— Task requirements —
Reply with one number: the count of lines in the records below that hold "Next".

— The records —
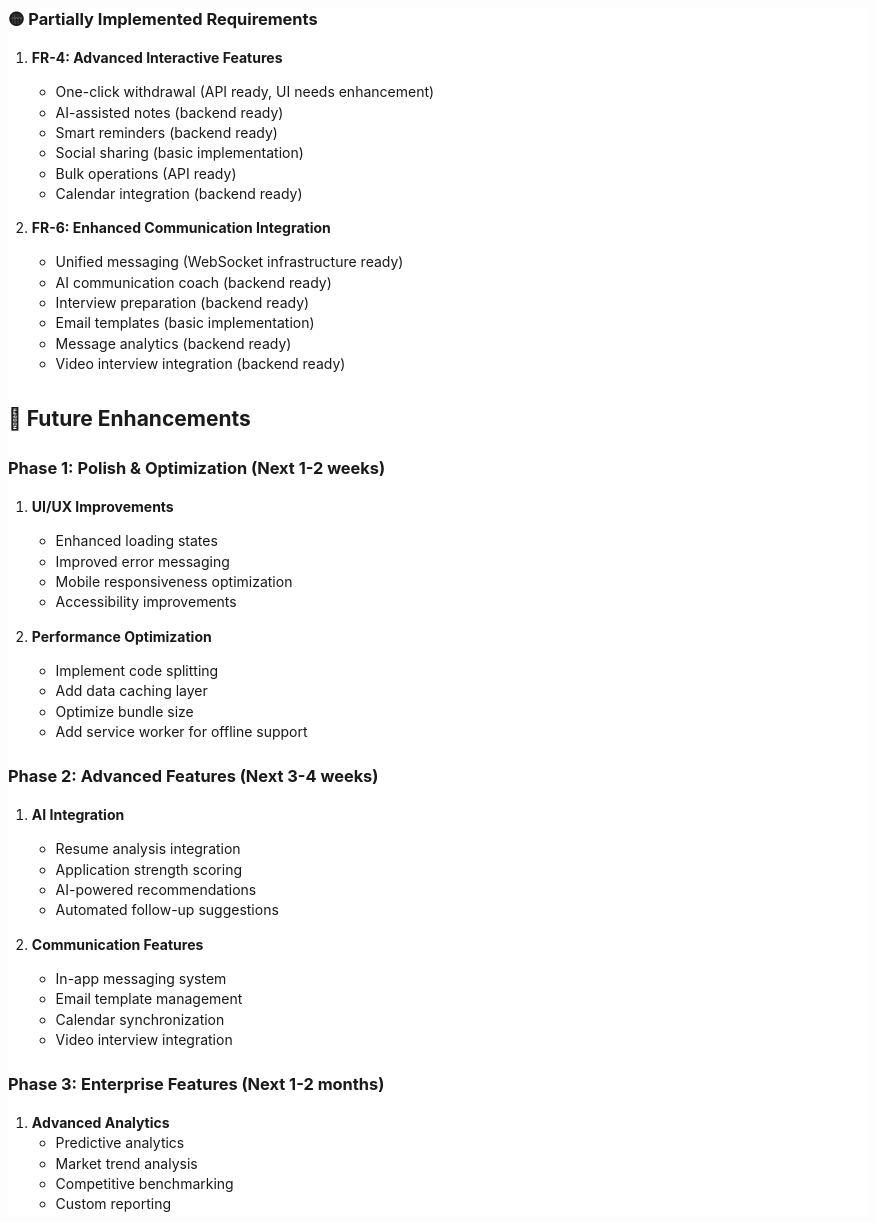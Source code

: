 ### 🟡 Partially Implemented Requirements

1. **FR-4: Advanced Interactive Features**
   - One-click withdrawal (API ready, UI needs enhancement)
   - AI-assisted notes (backend ready)
   - Smart reminders (backend ready)
   - Social sharing (basic implementation)
   - Bulk operations (API ready)
   - Calendar integration (backend ready)

2. **FR-6: Enhanced Communication Integration**
   - Unified messaging (WebSocket infrastructure ready)
   - AI communication coach (backend ready)
   - Interview preparation (backend ready)
   - Email templates (basic implementation)
   - Message analytics (backend ready)
   - Video interview integration (backend ready)

## 🔄 Future Enhancements

### Phase 1: Polish & Optimization (Next 1-2 weeks)

1. **UI/UX Improvements**
   - Enhanced loading states
   - Improved error messaging
   - Mobile responsiveness optimization
   - Accessibility improvements

2. **Performance Optimization**
   - Implement code splitting
   - Add data caching layer
   - Optimize bundle size
   - Add service worker for offline support

### Phase 2: Advanced Features (Next 3-4 weeks)

1. **AI Integration**
   - Resume analysis integration
   - Application strength scoring
   - AI-powered recommendations
   - Automated follow-up suggestions

2. **Communication Features**
   - In-app messaging system
   - Email template management
   - Calendar synchronization
   - Video interview integration

### Phase 3: Enterprise Features (Next 1-2 months)

1. **Advanced Analytics**
   - Predictive analytics
   - Market trend analysis
   - Competitive benchmarking
   - Custom reporting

— Output below —
3